If David Bulla’s career had a voice-activated GPS system, it would probably say, “Start driving on sports road, then merge onto journalism highway. From there, take a pit stop for more education and finally make an exit onto teaching street.” Alas, GPS systems don’t map out our futures so seamlessly (at least not yet).
Bulla found his way into journalism through a passion for sports. His career started in the late 1970s in the sports section of the Greensboro Daily News and Record, where he worked throughout his college days at University of North Carolina at Greensboro.
After college, he got a gig covering the local baseball team at the Durham Sun. He then took a sports editing position at the Chronicle in Winston-Salem, N.C., before taking his skills to an African-American community newspaper in the same town, where he covered historically black sports conferences. After his father passed away in 1986, he took time to reflect on what he really wanted to be doing in life. Sports journalism wasn’t it.

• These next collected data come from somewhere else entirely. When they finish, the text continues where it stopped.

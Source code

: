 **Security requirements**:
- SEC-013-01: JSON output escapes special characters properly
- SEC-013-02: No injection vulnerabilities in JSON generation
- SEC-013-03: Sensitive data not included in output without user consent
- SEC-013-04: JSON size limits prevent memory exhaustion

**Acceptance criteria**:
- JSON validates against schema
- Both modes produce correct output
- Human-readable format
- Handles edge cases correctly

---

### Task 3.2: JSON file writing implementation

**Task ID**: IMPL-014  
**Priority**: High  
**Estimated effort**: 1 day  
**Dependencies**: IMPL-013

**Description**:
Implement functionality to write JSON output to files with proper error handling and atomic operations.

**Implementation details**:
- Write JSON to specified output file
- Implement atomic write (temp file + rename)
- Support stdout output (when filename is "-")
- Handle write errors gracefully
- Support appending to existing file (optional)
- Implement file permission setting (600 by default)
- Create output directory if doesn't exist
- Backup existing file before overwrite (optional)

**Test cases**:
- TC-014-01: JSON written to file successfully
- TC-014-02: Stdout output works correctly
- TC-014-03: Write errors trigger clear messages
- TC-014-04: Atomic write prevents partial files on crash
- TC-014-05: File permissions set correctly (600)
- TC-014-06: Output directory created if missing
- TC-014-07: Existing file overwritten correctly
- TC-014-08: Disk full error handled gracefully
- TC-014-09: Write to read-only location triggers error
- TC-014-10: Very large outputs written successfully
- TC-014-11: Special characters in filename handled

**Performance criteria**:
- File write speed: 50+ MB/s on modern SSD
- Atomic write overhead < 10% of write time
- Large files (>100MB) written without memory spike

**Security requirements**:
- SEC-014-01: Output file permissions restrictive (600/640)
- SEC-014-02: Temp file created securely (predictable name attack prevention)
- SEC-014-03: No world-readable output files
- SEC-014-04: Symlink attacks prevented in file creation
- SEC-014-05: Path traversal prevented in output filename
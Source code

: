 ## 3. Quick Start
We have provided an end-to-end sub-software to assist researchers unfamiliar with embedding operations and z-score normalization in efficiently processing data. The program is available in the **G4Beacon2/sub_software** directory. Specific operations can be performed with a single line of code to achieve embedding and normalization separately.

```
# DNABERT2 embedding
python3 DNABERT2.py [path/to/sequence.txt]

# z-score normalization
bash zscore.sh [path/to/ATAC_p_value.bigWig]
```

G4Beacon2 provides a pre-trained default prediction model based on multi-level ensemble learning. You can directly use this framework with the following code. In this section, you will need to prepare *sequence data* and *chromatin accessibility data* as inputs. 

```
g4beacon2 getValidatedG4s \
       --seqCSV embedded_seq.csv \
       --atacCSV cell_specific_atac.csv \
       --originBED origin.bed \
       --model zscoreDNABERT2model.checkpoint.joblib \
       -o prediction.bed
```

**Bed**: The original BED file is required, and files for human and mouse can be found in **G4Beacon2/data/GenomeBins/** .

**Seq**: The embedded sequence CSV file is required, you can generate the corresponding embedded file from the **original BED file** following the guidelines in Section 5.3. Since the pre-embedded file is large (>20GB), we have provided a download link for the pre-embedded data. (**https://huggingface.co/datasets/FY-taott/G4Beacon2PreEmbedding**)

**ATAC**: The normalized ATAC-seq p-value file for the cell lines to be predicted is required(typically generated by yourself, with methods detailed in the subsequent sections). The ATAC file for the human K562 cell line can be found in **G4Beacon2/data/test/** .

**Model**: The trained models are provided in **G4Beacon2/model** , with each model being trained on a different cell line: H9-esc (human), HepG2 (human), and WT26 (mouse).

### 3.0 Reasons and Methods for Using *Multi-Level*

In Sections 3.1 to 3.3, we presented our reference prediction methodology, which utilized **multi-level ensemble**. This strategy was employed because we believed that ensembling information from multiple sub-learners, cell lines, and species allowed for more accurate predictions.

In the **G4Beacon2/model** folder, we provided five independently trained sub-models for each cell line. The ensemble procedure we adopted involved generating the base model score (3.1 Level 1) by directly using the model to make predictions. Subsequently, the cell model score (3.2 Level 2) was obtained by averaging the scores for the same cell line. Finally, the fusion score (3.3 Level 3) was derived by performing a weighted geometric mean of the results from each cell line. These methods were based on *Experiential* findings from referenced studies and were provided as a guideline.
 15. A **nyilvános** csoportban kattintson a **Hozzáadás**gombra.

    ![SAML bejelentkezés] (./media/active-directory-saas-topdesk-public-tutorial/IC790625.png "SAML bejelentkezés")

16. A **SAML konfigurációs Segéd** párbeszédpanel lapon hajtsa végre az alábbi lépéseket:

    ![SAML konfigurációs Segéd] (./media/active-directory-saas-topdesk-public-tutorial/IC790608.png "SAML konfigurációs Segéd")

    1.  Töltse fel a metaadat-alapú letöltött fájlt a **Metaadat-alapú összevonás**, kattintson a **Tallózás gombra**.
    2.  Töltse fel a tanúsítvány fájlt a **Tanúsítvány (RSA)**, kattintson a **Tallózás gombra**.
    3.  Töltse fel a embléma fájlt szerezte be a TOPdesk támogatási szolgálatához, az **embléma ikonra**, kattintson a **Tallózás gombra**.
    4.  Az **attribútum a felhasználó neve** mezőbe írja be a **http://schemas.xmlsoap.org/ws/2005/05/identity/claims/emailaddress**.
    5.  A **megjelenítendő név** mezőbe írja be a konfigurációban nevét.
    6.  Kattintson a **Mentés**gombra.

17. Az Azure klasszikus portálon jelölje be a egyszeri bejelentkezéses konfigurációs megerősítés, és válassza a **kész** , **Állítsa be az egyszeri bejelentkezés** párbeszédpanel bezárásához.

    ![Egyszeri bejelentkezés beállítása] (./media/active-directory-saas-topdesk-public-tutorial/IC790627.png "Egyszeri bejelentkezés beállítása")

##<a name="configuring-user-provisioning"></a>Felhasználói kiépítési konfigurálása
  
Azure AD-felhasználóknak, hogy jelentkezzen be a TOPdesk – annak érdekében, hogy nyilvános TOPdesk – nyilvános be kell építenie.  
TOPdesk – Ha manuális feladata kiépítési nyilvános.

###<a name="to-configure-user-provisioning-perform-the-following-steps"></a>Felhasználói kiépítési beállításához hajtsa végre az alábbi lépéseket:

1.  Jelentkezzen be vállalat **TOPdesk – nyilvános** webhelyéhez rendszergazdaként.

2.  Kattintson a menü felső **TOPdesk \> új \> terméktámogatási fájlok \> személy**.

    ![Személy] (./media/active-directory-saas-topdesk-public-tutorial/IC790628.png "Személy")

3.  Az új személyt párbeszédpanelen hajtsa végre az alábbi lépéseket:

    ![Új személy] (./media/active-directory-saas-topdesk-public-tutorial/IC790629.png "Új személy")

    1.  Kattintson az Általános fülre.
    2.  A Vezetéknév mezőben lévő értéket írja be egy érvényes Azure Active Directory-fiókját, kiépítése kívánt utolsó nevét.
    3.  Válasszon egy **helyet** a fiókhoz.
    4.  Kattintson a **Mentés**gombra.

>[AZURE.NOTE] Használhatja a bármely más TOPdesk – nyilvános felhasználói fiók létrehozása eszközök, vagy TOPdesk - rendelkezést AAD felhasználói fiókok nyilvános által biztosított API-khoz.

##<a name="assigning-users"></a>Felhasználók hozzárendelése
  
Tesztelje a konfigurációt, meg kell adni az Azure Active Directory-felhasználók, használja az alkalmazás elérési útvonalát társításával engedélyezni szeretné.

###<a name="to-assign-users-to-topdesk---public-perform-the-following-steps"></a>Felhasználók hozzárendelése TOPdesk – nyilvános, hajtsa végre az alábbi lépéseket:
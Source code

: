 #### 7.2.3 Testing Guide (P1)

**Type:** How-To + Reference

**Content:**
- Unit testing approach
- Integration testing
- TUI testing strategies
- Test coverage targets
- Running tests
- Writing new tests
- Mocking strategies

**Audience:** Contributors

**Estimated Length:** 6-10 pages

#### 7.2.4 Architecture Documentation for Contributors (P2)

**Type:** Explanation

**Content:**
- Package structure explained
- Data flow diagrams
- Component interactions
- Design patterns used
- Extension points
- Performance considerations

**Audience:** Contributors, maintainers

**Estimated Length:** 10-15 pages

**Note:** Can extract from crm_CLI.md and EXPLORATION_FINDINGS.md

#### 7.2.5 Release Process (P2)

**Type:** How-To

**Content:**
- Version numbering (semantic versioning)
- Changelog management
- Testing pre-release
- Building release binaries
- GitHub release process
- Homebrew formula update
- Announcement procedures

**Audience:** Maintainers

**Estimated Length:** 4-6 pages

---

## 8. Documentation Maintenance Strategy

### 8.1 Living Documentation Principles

“I didn’t feel like I was contributing much to society,” Bulla said. “I also had no great ambition to climb the ladder.”
But Bulla did find satisfaction and talent in a field that allowed him to pass along the journalism skills he built for years: teaching. He left the newspaper world and became a journalism teacher in three different high schools in North Carolina. But sports never lef this side. He coached basketball, track, cross county and tennis in those 12 years.
“I do think I have probably more of a talent for teaching and coaching than when I was a reporter or writer,” Bulla said.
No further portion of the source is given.